CITY HALL — A split City Council tonight is poised to enact an unpopular water rate increase that Glendale Water & Power officials say is needed to keep them out of the red.
The City Council is expected to narrowly approve a proposed 3.8% water rate increase as the utility struggles to maintain its financial stability amid rising imported water costs and dropping revenues.
The vote comes after more than four months of discussion on the proposed hike, which would translate into an additional $4.66 on each bill for the average customer. Above-average users and larger accounts would see higher increases.
If approved, the increase will take effect in December.
Councilmen Frank Quintero and John Drayman are expected to vote against the proposal, which they say seems to penalize residents for adhering to mandatory water conservation measures, which in turn hit a multimillion-dollar blow to the utility's bottom line.

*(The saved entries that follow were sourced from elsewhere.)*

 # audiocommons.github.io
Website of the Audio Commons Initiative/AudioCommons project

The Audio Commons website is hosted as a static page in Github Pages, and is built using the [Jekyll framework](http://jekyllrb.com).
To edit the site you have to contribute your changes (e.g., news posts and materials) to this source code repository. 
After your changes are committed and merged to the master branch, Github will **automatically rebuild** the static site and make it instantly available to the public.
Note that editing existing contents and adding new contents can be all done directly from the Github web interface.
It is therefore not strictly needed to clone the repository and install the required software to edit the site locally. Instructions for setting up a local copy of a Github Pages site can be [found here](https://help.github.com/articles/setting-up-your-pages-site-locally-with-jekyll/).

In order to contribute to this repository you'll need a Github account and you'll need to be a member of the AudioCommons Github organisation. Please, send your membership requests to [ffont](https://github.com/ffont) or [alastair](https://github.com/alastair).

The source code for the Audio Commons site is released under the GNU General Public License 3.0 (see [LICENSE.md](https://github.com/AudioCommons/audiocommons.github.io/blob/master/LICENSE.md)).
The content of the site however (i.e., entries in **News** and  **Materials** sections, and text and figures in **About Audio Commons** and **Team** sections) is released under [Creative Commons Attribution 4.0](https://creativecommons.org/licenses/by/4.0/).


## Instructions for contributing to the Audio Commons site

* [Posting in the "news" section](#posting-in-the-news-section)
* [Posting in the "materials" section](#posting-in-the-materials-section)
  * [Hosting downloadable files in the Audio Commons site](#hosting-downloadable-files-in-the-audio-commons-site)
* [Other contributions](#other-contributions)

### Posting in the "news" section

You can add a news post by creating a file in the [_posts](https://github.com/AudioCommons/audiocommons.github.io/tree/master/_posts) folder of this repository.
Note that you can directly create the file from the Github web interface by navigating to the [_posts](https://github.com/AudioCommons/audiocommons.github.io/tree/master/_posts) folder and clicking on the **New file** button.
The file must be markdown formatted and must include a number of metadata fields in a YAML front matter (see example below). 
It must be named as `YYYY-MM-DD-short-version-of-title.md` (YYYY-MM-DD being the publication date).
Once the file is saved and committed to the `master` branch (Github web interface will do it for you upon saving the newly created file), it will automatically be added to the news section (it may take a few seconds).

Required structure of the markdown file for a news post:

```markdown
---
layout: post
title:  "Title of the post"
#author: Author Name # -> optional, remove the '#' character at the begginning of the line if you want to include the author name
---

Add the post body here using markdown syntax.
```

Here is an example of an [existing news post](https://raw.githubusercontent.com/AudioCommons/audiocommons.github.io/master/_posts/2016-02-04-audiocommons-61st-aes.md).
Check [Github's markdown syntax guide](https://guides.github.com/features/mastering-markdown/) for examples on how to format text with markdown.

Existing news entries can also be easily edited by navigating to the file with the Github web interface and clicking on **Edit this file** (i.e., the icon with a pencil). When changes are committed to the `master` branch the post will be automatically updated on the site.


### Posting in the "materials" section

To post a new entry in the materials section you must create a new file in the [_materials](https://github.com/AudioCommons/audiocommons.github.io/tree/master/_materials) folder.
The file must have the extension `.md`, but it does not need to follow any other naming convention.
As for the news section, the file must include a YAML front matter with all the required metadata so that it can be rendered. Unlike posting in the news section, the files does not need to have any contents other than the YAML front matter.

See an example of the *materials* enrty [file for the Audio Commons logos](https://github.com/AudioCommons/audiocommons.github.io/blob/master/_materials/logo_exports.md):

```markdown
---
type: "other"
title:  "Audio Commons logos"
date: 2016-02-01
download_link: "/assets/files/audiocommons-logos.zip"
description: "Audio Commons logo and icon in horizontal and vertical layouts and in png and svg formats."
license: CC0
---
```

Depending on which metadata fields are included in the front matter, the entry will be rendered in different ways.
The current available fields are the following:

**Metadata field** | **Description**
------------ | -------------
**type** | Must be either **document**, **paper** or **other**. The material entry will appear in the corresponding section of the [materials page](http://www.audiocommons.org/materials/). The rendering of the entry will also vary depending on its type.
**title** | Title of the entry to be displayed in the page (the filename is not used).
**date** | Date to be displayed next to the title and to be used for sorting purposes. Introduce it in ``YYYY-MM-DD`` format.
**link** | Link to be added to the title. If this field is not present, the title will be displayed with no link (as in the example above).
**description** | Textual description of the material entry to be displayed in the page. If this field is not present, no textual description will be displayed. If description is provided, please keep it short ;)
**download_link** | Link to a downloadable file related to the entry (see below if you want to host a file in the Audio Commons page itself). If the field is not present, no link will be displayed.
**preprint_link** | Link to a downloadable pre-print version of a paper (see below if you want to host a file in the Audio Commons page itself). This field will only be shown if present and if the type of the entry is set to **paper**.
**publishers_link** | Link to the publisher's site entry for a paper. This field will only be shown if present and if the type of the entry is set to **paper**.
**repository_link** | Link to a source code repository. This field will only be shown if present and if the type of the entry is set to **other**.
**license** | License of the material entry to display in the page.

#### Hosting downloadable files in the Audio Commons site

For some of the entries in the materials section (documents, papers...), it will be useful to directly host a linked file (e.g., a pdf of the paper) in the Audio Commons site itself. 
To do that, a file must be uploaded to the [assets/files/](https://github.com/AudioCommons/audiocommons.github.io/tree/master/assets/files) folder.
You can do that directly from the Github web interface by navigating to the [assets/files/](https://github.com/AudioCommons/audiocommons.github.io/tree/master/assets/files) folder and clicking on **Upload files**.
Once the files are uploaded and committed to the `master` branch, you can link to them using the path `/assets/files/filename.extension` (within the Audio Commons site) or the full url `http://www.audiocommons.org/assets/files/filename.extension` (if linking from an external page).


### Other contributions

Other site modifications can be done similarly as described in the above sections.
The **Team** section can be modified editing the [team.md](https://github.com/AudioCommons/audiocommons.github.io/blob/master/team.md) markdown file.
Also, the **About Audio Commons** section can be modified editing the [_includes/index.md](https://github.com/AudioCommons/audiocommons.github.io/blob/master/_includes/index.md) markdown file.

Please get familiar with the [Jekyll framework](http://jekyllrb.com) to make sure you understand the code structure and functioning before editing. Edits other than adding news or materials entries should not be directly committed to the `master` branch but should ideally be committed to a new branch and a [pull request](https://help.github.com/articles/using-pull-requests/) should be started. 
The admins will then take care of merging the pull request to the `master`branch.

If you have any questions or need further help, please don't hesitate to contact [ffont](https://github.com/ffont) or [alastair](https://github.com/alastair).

But the other three on the dais have said they would likely support the increase, citing lack of other available options to balance the utility's financial shortfall.
Along with significant budget cuts, critical capital projects — including maintenance of an aging pipe network — have been postponed, officials said
"I just don't see any alternative to what we are doing," Mayor Ara Najarian said at a hearing last month on the proposed increase.
At the same meeting, several dozen residents spoke out against the hike, which they said would come at a time when they were already struggling to pay their bills.
Many residents seized on the annual $4-million transfer of the utility's water revenues to the General Fund, which pays for public services such as police and libraries.
Last week, several residents made a last-ditch plea to sway the City Council against approving the rate hike.
Glendale resident Bob Getts urged the City Council to vote against the increase and instead balance the utility's budget by reducing the General Fund transfer.
"It is time for City Council to stop contributing to [Glendale Water & Power's] financial problems and soaking ratepayers with repeated utility hikes to stem the fiscal bleeding," he said.